Task objective - Write out word for word each line of the records, beginning at the first and stopping after the line with "ответом будет min(max(first, dp[n][first]))". Leave the pictures out.

[Plain-text document sources]
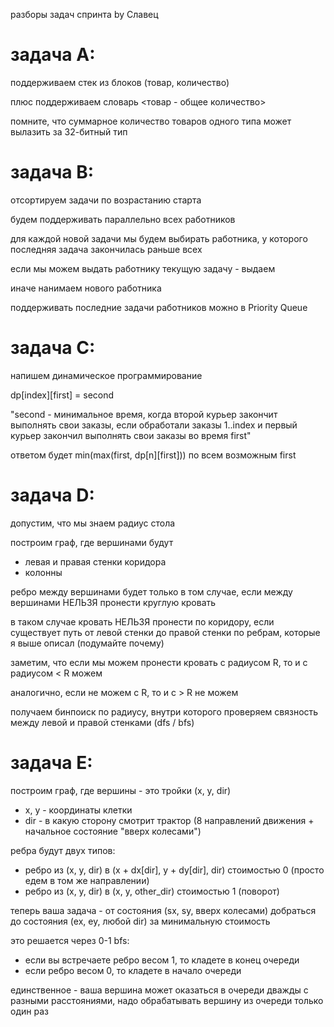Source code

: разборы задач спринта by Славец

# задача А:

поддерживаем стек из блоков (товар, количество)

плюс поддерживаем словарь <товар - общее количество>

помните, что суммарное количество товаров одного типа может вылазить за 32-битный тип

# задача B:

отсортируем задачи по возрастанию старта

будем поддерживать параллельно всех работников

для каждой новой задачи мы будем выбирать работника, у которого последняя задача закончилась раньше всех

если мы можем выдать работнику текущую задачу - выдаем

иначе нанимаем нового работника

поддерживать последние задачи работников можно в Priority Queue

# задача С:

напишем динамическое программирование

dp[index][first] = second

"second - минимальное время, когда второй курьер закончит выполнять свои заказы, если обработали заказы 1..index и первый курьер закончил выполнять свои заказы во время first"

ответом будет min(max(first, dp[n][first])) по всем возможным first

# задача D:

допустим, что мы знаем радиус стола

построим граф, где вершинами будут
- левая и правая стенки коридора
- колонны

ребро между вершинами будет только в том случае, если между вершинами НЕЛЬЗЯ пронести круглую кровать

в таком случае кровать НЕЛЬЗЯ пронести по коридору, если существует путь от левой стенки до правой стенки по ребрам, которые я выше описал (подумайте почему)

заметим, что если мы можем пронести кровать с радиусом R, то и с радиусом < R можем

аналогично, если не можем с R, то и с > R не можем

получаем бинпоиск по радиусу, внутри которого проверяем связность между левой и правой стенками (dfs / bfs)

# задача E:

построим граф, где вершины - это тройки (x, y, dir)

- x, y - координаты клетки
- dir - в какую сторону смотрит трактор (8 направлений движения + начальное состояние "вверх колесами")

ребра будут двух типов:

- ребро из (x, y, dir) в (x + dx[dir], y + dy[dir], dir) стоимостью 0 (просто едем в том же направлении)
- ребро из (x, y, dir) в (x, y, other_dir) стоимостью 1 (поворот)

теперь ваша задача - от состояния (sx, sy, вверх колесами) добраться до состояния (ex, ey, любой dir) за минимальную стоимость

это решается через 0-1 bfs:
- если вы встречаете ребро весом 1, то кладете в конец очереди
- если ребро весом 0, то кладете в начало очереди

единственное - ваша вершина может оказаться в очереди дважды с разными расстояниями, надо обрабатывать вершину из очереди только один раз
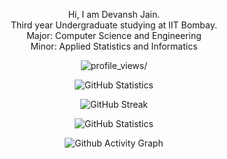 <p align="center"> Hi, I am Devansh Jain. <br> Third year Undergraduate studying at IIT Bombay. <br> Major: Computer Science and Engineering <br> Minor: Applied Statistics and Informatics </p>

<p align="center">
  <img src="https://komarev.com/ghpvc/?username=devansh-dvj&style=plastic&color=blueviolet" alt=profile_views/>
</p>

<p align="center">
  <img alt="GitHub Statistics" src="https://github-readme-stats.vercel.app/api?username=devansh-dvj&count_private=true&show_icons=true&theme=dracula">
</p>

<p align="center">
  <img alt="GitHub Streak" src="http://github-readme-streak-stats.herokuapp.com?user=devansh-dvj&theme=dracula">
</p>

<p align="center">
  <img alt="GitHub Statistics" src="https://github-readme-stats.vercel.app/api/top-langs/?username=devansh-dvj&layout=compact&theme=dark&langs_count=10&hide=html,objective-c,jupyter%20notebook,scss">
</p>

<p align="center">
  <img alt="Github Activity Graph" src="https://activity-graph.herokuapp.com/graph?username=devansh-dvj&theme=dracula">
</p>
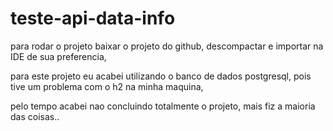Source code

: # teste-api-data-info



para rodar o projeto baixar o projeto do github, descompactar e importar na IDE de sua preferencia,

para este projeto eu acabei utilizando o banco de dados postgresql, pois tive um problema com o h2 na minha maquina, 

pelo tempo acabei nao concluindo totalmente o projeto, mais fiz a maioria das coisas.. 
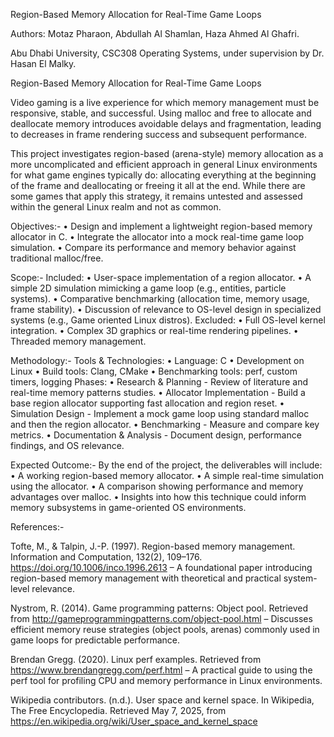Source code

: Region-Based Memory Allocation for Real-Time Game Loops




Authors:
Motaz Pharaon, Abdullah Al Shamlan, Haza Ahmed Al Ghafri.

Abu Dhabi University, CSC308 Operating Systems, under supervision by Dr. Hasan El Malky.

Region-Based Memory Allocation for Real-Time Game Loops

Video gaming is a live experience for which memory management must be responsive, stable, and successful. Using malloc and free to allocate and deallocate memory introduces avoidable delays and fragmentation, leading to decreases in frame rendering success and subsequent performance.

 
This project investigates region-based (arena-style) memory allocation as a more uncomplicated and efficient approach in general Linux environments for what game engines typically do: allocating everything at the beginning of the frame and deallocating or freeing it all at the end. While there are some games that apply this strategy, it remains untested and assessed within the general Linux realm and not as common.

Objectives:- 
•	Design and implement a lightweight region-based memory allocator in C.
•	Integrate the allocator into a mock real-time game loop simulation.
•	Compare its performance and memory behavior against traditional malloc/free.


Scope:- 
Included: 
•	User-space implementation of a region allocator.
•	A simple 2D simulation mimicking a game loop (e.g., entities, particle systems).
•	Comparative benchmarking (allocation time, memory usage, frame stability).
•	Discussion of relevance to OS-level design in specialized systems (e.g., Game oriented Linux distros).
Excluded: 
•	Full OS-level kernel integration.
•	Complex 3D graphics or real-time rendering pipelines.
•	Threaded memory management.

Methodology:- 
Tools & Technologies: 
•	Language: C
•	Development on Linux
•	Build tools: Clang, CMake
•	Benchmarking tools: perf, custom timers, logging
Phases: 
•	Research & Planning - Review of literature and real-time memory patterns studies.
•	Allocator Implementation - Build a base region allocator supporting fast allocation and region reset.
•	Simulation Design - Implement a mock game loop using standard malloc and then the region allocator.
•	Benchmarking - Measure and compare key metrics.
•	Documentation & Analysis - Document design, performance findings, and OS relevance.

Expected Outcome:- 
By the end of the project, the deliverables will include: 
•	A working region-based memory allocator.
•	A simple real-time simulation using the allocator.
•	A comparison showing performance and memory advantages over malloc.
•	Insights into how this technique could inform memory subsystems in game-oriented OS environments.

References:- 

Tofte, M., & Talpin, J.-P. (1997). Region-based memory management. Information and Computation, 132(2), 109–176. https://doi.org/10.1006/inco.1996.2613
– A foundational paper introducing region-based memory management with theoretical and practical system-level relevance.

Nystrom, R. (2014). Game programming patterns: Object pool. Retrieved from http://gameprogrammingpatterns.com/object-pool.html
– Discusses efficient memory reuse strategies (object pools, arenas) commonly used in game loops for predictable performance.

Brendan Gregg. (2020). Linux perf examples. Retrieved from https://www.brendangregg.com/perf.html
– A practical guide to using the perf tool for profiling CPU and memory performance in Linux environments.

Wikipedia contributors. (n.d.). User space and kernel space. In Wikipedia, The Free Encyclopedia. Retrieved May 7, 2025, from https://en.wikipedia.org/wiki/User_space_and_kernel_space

Answer area -
Source code

: разборы задач спринта by Славец

# задача А:

поддерживаем стек из блоков (товар, количество)

плюс поддерживаем словарь <товар - общее количество>

помните, что суммарное количество товаров одного типа может вылазить за 32-битный тип

# задача B:

отсортируем задачи по возрастанию старта

будем поддерживать параллельно всех работников

для каждой новой задачи мы будем выбирать работника, у которого последняя задача закончилась раньше всех

если мы можем выдать работнику текущую задачу - выдаем

иначе нанимаем нового работника

поддерживать последние задачи работников можно в Priority Queue

# задача С:

напишем динамическое программирование

dp[index][first] = second

"second - минимальное время, когда второй курьер закончит выполнять свои заказы, если обработали заказы 1..index и первый курьер закончил выполнять свои заказы во время first"

ответом будет min(max(first, dp[n][first])) по всем возможным first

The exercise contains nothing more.